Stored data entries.
[Start of Attachment]

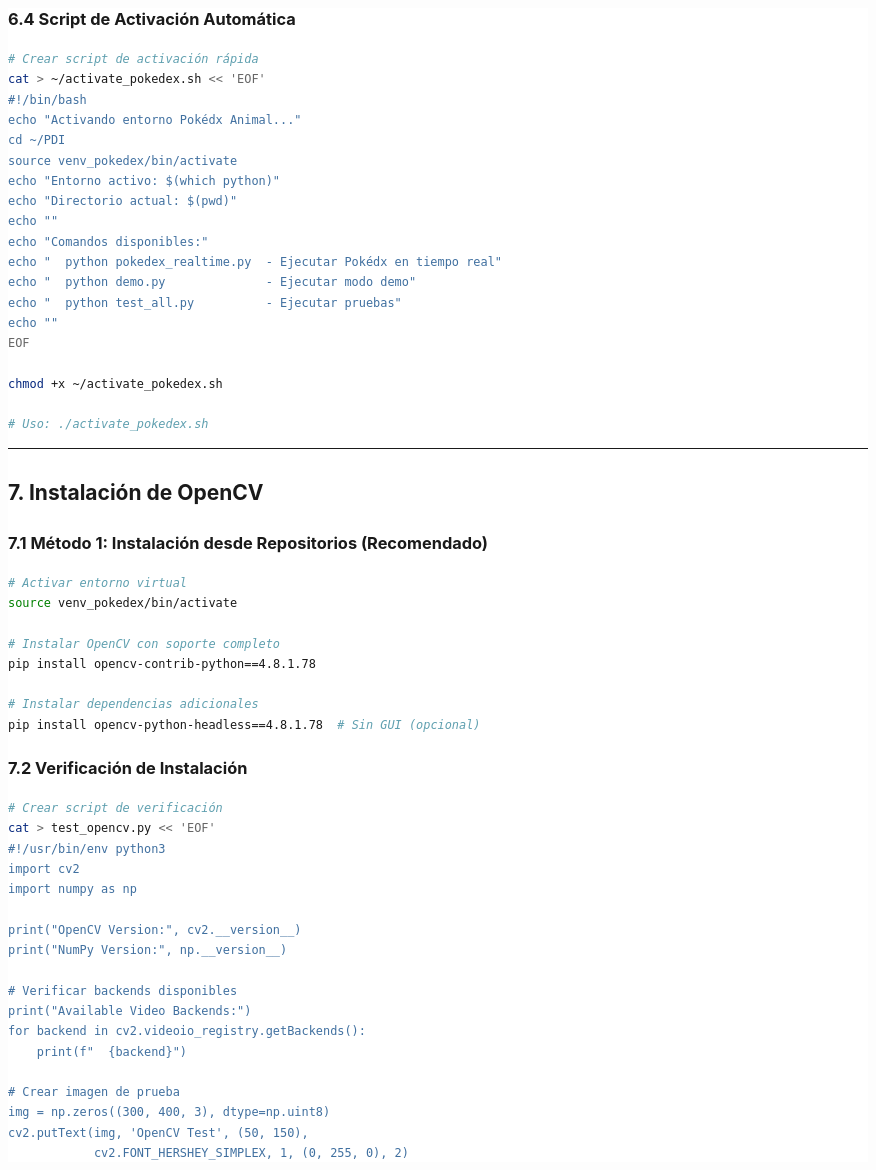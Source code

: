 ### 6.4 Script de Activación Automática

```bash
# Crear script de activación rápida
cat > ~/activate_pokedex.sh << 'EOF'
#!/bin/bash
echo "Activando entorno Pokédx Animal..."
cd ~/PDI
source venv_pokedex/bin/activate
echo "Entorno activo: $(which python)"
echo "Directorio actual: $(pwd)"
echo ""
echo "Comandos disponibles:"
echo "  python pokedex_realtime.py  - Ejecutar Pokédx en tiempo real"
echo "  python demo.py              - Ejecutar modo demo"
echo "  python test_all.py          - Ejecutar pruebas"
echo ""
EOF

chmod +x ~/activate_pokedex.sh

# Uso: ./activate_pokedex.sh
```

---

## 7. Instalación de OpenCV

### 7.1 Método 1: Instalación desde Repositorios (Recomendado)

```bash
# Activar entorno virtual
source venv_pokedex/bin/activate

# Instalar OpenCV con soporte completo
pip install opencv-contrib-python==4.8.1.78

# Instalar dependencias adicionales
pip install opencv-python-headless==4.8.1.78  # Sin GUI (opcional)
```

### 7.2 Verificación de Instalación

```bash
# Crear script de verificación
cat > test_opencv.py << 'EOF'
#!/usr/bin/env python3
import cv2
import numpy as np

print("OpenCV Version:", cv2.__version__)
print("NumPy Version:", np.__version__)

# Verificar backends disponibles
print("Available Video Backends:")
for backend in cv2.videoio_registry.getBackends():
    print(f"  {backend}")

# Crear imagen de prueba
img = np.zeros((300, 400, 3), dtype=np.uint8)
cv2.putText(img, 'OpenCV Test', (50, 150), 
            cv2.FONT_HERSHEY_SIMPLEX, 1, (0, 255, 0), 2)

```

[End of Attachment]

REQUIRED WORK. Say how many lines above include "Crear". The number alone is the answer.

FINISHED TASK. 3